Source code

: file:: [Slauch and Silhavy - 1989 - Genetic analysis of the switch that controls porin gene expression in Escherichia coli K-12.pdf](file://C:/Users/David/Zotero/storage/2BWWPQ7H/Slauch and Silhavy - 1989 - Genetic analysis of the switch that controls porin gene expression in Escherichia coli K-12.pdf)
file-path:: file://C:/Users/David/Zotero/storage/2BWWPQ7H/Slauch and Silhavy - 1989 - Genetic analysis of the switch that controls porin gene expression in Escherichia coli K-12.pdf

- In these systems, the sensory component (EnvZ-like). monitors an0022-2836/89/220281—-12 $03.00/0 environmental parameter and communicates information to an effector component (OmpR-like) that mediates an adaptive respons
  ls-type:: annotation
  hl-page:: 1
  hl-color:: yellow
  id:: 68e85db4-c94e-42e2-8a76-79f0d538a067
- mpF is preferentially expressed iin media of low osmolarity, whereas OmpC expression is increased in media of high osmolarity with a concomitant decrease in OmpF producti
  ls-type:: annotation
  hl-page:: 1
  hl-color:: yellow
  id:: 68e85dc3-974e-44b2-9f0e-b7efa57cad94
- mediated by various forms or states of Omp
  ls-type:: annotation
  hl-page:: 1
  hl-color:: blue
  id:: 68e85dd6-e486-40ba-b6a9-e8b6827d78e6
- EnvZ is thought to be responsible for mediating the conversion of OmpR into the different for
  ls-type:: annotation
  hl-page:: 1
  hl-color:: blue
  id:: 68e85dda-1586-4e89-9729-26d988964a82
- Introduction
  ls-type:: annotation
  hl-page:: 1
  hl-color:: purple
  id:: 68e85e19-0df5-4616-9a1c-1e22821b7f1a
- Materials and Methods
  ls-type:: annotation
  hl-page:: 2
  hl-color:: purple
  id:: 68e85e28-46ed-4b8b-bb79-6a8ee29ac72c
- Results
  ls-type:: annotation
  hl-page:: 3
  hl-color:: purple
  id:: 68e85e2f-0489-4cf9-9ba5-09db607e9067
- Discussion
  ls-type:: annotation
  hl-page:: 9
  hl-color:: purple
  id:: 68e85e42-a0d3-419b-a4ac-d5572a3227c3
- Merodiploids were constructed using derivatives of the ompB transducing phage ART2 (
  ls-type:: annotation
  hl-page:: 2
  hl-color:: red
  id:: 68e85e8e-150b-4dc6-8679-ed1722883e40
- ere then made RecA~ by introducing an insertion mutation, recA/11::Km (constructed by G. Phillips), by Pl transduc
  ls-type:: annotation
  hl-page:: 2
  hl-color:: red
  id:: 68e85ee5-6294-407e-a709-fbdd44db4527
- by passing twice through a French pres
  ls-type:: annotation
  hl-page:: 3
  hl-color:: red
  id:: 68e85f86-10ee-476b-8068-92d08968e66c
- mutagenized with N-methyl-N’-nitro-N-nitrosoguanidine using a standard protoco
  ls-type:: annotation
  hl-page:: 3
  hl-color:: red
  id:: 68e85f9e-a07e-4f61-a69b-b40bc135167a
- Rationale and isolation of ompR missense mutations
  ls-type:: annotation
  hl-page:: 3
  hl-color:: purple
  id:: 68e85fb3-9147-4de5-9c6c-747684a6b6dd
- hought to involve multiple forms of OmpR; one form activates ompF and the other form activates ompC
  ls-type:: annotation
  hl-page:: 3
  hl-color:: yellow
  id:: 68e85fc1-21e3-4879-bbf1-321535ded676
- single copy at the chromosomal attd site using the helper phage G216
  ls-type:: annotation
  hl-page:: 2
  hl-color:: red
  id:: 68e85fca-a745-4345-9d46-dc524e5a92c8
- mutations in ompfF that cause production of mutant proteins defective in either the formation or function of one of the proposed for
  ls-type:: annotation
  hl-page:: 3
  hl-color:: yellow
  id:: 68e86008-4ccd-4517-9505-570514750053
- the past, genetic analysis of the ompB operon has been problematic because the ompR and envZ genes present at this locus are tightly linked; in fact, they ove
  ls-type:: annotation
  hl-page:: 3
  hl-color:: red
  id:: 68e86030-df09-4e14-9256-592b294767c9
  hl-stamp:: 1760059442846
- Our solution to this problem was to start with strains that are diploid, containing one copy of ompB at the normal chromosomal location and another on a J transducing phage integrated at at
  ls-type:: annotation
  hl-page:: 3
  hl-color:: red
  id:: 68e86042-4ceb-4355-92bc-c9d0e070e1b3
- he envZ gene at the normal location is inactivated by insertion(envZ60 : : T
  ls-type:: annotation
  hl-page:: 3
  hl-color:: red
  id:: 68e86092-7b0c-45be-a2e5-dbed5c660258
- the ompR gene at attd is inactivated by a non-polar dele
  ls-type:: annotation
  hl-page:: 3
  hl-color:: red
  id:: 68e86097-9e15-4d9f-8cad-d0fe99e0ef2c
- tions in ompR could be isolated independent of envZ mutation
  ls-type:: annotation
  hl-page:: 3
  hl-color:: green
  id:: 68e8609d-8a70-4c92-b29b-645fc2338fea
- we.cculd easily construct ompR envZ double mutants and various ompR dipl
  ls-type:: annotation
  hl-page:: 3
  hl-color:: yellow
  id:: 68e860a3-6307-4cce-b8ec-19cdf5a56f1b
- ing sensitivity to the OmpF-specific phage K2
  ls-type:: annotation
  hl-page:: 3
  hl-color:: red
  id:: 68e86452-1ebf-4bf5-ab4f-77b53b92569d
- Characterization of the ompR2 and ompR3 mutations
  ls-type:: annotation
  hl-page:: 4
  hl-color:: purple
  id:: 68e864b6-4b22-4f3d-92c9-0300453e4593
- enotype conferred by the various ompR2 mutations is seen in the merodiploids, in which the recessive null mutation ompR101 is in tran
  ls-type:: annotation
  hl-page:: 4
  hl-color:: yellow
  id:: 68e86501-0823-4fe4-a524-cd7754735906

## Work order
Through the last line of the entries above, beginning at the line containing "- Characterization of", transcribe each line exactly, both ends included and nothing more.

## Task response
- Characterization of the ompR2 and ompR3 mutations
  ls-type:: annotation
  hl-page:: 4
  hl-color:: purple
  id:: 68e864b6-4b22-4f3d-92c9-0300453e4593
- enotype conferred by the various ompR2 mutations is seen in the merodiploids, in which the recessive null mutation ompR101 is in tran
  ls-type:: annotation
  hl-page:: 4
  hl-color:: yellow
  id:: 68e86501-0823-4fe4-a524-cd7754735906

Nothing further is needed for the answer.